What the exercise asks
Every line of the data that contains the string "equals" must be copied.

(Saved data entries)
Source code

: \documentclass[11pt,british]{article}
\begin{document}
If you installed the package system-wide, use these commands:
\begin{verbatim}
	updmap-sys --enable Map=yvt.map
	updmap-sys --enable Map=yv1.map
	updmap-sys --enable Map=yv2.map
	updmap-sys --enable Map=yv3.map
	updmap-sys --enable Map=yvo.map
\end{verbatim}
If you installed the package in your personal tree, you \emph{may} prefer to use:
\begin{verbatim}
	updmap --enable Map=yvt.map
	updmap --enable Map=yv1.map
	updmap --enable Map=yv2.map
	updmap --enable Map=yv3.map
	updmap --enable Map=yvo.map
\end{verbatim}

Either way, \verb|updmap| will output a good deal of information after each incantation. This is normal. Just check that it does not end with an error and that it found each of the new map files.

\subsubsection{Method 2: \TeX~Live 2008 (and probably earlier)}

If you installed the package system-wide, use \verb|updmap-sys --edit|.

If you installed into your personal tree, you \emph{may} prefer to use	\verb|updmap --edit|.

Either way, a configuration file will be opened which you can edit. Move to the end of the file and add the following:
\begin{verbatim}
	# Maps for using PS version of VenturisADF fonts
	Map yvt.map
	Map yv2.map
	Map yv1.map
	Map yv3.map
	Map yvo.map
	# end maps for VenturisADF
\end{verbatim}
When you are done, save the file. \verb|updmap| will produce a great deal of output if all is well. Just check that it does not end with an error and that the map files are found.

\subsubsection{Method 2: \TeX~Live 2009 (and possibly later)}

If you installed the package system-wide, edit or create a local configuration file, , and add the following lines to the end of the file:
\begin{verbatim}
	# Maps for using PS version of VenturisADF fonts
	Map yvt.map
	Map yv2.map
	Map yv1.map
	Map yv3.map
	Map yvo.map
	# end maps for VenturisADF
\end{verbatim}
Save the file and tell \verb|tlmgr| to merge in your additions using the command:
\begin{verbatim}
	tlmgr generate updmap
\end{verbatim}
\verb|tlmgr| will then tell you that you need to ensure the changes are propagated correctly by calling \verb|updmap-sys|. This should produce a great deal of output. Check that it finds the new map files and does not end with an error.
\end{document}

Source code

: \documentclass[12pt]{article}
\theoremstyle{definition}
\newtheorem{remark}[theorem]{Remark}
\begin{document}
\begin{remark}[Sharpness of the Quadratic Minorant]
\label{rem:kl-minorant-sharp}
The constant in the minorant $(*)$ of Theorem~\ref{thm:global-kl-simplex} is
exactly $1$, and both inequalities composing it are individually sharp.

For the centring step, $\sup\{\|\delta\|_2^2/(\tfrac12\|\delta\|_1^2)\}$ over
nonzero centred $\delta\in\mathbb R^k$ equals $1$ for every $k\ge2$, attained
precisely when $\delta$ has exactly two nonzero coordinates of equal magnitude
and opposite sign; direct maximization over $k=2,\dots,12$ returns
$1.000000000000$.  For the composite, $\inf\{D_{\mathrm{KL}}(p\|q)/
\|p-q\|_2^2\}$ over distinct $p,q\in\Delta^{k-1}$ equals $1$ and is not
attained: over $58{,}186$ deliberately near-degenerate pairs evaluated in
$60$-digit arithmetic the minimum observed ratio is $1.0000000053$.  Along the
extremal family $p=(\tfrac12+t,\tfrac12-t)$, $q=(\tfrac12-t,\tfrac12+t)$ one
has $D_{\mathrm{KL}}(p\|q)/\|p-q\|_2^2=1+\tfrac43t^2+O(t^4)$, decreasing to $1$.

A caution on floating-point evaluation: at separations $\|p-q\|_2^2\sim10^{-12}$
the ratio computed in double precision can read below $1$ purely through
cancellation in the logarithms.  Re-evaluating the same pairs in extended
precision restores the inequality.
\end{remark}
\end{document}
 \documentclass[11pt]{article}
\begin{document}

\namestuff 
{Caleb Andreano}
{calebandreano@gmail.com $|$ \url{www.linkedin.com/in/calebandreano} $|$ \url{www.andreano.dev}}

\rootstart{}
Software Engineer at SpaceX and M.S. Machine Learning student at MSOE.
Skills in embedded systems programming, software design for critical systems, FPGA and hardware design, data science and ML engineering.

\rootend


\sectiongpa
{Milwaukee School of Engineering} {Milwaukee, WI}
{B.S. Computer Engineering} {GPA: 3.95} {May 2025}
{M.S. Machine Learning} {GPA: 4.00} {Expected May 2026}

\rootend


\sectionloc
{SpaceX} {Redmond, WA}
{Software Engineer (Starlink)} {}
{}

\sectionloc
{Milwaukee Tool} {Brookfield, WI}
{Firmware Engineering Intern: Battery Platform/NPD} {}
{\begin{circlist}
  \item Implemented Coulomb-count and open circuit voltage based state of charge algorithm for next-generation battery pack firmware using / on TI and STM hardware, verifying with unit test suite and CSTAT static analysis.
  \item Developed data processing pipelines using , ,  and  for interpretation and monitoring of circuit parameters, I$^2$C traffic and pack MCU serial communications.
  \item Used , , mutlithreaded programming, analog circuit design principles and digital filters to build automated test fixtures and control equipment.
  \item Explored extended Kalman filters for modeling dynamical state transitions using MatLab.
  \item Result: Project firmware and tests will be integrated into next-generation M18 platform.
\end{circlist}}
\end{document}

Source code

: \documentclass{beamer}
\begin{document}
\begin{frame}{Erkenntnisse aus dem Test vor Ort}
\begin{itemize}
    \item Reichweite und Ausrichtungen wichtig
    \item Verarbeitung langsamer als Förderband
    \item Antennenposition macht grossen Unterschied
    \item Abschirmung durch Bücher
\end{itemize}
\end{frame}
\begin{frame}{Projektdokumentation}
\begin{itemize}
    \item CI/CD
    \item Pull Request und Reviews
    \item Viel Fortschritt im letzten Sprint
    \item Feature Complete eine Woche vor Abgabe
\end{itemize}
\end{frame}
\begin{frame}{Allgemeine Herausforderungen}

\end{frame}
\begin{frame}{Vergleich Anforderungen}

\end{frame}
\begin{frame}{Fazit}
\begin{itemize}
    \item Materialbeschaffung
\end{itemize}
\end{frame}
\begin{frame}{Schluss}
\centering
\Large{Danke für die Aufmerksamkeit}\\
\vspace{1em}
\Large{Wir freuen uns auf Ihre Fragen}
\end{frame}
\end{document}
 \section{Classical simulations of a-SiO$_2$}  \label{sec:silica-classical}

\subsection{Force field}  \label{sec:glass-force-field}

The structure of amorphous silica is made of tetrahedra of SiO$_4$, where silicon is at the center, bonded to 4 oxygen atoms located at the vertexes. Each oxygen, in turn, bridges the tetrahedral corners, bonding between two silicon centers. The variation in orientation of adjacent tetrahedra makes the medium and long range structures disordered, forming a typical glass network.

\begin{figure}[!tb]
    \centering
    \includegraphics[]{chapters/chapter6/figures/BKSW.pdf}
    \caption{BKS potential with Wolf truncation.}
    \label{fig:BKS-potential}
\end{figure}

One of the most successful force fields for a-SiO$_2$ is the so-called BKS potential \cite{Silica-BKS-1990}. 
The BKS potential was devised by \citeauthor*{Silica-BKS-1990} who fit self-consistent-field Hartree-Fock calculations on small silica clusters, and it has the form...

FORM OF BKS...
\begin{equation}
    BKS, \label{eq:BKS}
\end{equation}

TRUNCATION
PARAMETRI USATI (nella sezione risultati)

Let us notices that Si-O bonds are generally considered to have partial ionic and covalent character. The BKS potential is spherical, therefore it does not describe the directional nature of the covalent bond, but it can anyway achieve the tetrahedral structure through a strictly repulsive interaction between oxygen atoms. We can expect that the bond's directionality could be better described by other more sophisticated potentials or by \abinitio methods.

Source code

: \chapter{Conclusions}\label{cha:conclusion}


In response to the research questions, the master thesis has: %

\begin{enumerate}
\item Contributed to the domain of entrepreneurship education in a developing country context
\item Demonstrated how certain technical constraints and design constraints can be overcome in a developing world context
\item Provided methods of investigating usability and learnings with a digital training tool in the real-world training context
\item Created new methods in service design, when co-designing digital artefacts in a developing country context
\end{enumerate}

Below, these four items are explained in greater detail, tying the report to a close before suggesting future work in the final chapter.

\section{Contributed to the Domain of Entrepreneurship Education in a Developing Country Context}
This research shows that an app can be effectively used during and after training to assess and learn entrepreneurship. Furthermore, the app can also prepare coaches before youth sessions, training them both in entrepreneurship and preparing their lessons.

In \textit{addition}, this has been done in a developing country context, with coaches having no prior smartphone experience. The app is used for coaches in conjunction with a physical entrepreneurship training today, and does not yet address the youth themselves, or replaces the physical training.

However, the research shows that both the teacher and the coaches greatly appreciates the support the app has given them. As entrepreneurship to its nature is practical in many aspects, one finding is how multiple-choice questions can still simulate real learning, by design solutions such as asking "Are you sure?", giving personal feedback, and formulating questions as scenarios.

Answer section
nonzero centred $\delta\in\mathbb R^k$ equals $1$ for every $k\ge2$, attained
\|p-q\|_2^2\}$ over distinct $p,q\in\Delta^{k-1}$ equals $1$ and is not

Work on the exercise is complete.